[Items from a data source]
= = = =

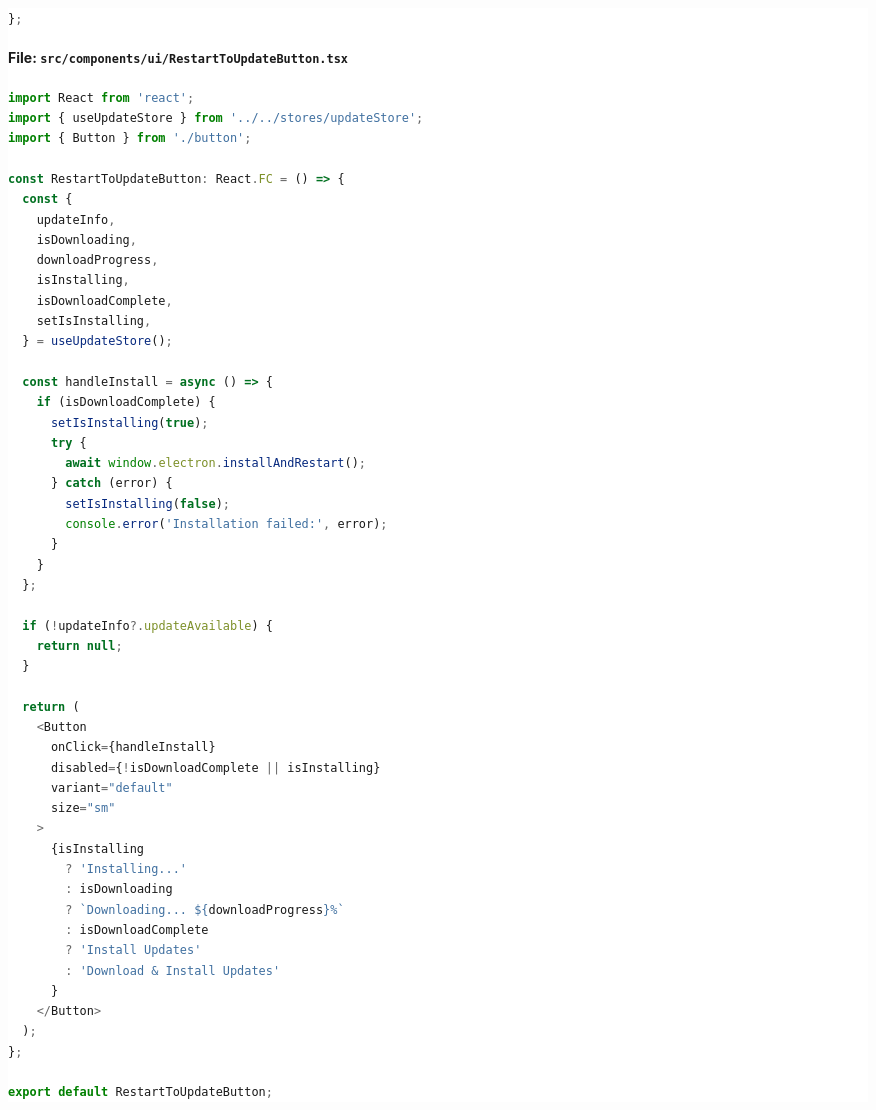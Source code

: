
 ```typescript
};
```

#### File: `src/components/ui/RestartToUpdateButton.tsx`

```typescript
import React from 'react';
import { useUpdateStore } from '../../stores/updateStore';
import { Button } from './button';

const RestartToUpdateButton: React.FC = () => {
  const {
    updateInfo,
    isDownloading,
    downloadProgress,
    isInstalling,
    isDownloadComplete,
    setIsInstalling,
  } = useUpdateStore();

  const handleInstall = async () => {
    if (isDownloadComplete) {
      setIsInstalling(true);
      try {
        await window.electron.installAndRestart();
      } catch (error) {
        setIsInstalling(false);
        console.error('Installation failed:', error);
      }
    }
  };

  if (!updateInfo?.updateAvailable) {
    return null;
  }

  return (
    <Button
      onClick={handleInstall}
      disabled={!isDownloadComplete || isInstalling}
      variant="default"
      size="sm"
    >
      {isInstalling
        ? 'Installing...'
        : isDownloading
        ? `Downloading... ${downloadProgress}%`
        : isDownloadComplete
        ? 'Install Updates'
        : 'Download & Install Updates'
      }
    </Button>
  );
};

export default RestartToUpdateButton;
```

= = = =

Work to complete – Each record above goes into the copy word for word; the pictures do not.

Reply to the exercise –
Source code

:
 ```typescript
};
```

#### File: `src/components/ui/RestartToUpdateButton.tsx`

```typescript
import React from 'react';
import { useUpdateStore } from '../../stores/updateStore';
import { Button } from './button';

const RestartToUpdateButton: React.FC = () => {
  const {
    updateInfo,
    isDownloading,
    downloadProgress,
    isInstalling,
    isDownloadComplete,
    setIsInstalling,
  } = useUpdateStore();

  const handleInstall = async () => {
    if (isDownloadComplete) {
      setIsInstalling(true);
      try {
        await window.electron.installAndRestart();
      } catch (error) {
        setIsInstalling(false);
        console.error('Installation failed:', error);
      }
    }
  };

  if (!updateInfo?.updateAvailable) {
    return null;
  }

  return (
    <Button
      onClick={handleInstall}
      disabled={!isDownloadComplete || isInstalling}
      variant="default"
      size="sm"
    >
      {isInstalling
        ? 'Installing...'
        : isDownloading
        ? `Downloading... ${downloadProgress}%`
        : isDownloadComplete
        ? 'Install Updates'
        : 'Download & Install Updates'
      }
    </Button>
  );
};

export default RestartToUpdateButton;
```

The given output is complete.